I don’t know if you’ve heard, but there’s a pandemic going in. It’s not going great. With a virus sweeping across the globe, putting enormous strain on healthcare infrastructure, economies, and — of course — people’s lives, you might be forgiven for wanting clear, calm information about what’s going on and what to do. Enter the US media. In a typical splurge of live death tallies, anonymous inside scoops, and stock market catastrophes, the Fourth Estate has got itself in a right state about the coronavirus. Be it Fox & Friends uncritically platforming the idea that North Korea is behind COVID-19 or New York Times columnist Gail Collins calling it the ‘Trumpvirus’, a lot of early coverage has left much to be desired. Small wonder there’s a near 50/50 split on whether the American public trusts news media coverage of the coronavirus.
Missing the Forest
The last few weeks have laid bare what many have suspected for years: mainstream media does not understand – or does not care – that its main responsibility is to the public. Writing back in August about the state of journalism, Dan Gillmor said: “Today’s short-attention-span breaking news coverage amounts to mini-scoops followed by maxi-repetition and, typically, zero explanation of where the latest bit of news fits in the larger picture — the classic focus on trees while missing the forest.” Unfortunately, this frame of mind is at its most obvious during times of crisis. Faced with a choice between ratings and public service, the choice made by many has been depressing, and wholly predictable. Stoke up fear, play referee in political point scoring contests, and enjoy the windfall for as long as it lasts. Who cares if we make things worse? Money talks, sadly, and when ads pay the bills (or uber wealthy media barons) then it’s no great surprise to see the preference for sensationalism and partisanship. Indeed, some outlets have weighed up the situation and decided to ride to the defence of… the government? Uncritically parroting what the people in charge are saying puts you in no position to hold them to account.

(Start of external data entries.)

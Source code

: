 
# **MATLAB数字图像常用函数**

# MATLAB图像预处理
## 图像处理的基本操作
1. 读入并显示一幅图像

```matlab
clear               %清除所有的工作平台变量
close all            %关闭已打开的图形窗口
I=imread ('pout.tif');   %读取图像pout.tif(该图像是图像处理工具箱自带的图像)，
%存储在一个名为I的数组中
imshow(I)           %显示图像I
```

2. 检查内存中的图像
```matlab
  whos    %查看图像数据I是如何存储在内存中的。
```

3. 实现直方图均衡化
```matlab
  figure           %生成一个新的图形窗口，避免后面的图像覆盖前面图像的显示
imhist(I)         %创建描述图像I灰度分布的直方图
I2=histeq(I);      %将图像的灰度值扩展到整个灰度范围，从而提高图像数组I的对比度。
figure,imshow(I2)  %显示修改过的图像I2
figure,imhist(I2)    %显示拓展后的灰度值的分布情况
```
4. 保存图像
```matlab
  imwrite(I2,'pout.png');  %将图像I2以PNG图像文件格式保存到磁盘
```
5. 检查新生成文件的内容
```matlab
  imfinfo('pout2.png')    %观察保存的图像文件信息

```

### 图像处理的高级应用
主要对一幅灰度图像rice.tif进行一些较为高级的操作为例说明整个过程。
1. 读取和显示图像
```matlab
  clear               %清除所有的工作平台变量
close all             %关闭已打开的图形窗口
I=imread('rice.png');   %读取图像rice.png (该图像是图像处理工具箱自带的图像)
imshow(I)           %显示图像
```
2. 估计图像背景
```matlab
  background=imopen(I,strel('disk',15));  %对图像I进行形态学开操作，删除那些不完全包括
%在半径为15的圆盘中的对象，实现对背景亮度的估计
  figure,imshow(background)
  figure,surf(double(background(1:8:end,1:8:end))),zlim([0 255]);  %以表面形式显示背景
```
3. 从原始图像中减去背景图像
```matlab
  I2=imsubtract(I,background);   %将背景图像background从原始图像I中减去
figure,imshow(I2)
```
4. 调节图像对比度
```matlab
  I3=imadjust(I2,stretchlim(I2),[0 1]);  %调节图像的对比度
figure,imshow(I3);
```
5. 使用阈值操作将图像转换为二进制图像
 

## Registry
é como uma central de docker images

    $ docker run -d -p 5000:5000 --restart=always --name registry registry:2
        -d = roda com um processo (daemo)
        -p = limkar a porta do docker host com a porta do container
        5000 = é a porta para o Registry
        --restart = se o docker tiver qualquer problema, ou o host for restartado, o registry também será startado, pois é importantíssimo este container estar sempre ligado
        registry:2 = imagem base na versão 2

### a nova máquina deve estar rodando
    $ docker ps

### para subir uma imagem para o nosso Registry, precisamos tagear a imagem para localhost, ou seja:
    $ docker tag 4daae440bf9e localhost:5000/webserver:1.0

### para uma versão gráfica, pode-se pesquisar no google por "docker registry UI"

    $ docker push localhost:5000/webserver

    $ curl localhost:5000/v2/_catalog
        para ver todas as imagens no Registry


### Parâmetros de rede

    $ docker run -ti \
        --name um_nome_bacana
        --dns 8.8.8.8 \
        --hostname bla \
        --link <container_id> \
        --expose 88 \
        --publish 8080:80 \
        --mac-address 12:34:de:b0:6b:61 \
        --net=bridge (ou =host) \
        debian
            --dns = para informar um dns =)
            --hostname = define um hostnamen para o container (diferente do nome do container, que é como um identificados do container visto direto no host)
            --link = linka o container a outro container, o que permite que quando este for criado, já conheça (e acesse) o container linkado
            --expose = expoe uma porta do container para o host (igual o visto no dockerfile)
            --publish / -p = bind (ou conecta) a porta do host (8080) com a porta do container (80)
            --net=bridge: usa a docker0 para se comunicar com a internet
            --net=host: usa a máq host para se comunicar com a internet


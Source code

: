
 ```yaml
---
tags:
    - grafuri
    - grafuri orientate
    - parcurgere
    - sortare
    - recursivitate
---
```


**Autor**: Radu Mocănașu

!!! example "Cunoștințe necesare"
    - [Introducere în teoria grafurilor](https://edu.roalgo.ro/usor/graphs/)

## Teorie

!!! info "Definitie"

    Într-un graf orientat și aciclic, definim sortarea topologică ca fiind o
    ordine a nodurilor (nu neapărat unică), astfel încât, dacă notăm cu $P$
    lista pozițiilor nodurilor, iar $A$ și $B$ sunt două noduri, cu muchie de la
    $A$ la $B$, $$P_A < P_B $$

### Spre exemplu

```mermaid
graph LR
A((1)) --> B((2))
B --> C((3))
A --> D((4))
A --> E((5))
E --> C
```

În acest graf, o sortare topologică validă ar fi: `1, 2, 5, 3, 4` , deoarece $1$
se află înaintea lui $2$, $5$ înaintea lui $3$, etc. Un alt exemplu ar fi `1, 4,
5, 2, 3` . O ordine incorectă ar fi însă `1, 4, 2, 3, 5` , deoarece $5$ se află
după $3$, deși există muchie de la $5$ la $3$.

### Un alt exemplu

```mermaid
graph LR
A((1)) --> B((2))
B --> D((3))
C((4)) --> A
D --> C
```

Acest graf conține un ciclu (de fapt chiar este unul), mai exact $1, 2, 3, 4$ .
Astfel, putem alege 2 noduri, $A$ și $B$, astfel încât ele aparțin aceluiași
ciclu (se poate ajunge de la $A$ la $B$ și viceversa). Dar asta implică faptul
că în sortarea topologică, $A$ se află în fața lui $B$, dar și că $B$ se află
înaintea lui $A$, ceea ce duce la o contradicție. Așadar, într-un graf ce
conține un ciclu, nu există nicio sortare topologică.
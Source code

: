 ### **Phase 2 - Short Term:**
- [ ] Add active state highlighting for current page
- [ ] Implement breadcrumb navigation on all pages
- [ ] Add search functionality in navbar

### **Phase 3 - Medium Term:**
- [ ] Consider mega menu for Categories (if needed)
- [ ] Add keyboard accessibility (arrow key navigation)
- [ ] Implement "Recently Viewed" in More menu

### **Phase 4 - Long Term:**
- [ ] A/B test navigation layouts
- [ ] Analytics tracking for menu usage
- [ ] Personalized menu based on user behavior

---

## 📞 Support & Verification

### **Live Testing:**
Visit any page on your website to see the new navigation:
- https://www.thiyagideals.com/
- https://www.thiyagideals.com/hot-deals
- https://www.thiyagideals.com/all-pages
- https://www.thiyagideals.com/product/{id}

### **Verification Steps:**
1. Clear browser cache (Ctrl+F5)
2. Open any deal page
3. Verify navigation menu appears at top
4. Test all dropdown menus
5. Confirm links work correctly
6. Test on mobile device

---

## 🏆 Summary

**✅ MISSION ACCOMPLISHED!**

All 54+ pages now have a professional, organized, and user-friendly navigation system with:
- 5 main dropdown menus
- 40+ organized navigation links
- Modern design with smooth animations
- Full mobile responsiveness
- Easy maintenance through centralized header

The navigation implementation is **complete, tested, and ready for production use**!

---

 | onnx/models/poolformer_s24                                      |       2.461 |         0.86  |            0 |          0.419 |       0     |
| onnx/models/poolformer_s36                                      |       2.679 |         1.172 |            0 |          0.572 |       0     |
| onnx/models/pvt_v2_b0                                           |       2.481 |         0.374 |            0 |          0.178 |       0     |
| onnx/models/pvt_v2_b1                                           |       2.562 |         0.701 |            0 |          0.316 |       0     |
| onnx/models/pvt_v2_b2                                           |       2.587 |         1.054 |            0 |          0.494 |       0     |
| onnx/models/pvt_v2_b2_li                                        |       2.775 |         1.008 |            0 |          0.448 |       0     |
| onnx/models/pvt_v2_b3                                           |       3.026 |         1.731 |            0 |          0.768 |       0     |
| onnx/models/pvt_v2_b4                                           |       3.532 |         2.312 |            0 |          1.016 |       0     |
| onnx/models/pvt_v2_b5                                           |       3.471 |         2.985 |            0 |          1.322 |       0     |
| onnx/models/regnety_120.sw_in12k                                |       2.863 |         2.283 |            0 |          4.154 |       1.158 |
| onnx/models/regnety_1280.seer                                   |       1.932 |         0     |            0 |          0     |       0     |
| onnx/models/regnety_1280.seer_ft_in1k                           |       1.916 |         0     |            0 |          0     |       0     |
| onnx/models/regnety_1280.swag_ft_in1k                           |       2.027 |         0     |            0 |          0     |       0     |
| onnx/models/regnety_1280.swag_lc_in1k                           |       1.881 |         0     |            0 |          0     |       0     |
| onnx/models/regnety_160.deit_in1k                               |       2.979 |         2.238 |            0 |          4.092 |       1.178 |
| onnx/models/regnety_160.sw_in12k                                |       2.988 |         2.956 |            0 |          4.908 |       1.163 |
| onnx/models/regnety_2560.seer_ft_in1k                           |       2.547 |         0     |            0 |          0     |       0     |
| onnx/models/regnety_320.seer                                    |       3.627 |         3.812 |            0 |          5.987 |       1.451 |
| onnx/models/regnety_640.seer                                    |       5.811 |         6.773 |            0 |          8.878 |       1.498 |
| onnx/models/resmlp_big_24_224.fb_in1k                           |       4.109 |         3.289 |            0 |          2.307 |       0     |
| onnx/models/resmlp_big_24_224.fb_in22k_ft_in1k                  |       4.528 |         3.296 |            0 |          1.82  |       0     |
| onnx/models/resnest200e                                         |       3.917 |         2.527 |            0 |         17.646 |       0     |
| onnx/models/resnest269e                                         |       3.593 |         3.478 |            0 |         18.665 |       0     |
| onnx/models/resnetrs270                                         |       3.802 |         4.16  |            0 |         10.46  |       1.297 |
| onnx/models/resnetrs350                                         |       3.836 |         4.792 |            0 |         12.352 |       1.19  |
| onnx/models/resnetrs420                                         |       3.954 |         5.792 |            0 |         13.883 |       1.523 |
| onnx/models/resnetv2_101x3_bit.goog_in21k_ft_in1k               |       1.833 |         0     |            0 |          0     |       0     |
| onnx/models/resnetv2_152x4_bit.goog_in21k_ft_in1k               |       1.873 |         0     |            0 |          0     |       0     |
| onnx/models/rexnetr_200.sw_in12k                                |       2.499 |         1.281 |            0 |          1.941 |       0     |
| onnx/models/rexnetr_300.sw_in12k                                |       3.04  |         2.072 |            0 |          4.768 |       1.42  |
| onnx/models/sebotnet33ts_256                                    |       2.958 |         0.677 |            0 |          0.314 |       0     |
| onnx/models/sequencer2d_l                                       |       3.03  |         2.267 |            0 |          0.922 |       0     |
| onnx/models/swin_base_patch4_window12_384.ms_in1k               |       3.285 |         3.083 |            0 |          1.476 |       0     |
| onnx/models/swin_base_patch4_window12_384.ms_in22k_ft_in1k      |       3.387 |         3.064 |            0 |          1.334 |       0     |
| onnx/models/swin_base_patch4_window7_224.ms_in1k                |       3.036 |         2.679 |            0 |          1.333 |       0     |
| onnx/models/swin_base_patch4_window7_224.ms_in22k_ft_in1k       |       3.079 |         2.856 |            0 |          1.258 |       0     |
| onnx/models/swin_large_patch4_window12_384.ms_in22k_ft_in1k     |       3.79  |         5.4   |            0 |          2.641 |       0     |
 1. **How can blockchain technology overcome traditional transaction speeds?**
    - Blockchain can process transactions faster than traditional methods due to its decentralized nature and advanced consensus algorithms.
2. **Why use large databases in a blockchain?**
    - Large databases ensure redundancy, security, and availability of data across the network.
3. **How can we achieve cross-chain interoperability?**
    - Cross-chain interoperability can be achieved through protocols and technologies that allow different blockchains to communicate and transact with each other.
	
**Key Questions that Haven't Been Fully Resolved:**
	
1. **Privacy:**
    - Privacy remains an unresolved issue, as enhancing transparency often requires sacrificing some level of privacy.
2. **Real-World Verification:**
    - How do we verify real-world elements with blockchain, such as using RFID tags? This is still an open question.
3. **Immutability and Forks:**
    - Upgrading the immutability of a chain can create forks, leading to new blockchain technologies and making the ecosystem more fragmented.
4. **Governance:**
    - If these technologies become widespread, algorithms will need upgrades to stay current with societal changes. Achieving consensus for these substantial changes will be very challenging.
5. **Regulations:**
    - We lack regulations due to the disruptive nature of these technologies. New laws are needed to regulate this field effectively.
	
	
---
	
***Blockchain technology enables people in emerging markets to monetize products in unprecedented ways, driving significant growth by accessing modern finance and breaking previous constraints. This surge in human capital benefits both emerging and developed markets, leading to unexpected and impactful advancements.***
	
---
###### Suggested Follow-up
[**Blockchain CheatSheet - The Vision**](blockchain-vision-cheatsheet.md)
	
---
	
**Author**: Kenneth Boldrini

Mainstream Media Spreads Fear for Profit
It is not the role of the media to stir up fear. It is not the role of the media to defend the powerful. When the government is getting things right, fabulous. Spread the word. When it falls short, be the word. The press has to be an authority unto itself, providing the public the information it needs to safeguard its health, its safety, and its freedom. In times of crisis the press is doubly obliged to deliver on these responsibilities. It must inform the public of developments, it must scrutinise the reactions of the state, and it must help. We can’t afford a media that sits back and observes. Airwaves, front pages, home pages, and social media feeds ought to be crammed with the information regular people need to make the situation more manageable. This means giving the unsexy topics their due. Social distancing, bell curves, healthcare infrastructure, emergency legislation analysis, and the bleak prospects of small businesses and paycheck-to-paycheck workers may not be as sexy as Dow Jones averages or ransacked shelves, but they’re a lot more relevant to regular people. Unchecked fear and panic could cause as much damage as the virus itself, if not more. Reducing the coronavirus outbreak to spectacle is negligent, and betrays just how much of a bubble a lot of the media is in. As Gillmor puts it, “You can start by looking at the public’s information needs from the public’s point of view, not just your own.”
If Not Now, When?
To be clear, there has been plenty of great reporting by journalists infinitely better at their jobs than I am at anything. I don’t mean to come off as high and mighty. There has been excellent rolling coverage of Italy’s shutdown in The New York Times. This interactive piece in The Washington Post about containing virus outbreaks and ‘flattening the curve’ is superb – informative and actionable. More coverage should be like this. And yes, there are plenty of countries, the US included, where national leadership is trusted even less than the press. To that I say, all the more reason for the media to step up to the plate. This is not about everyone holding hands and hoping things get better. Coverage should be relentless. Calm and meticulous, but relentless. The public deserves nothing less. More and more outlets seem to be wising up to just how badly the pandemic could go if it’s handled badly. This is good, but I hope there’s room for some self reflection when this is all over. It would be nice if it didn’t take a global crisis for the mainstream media to cut the bullshit and start doing its job.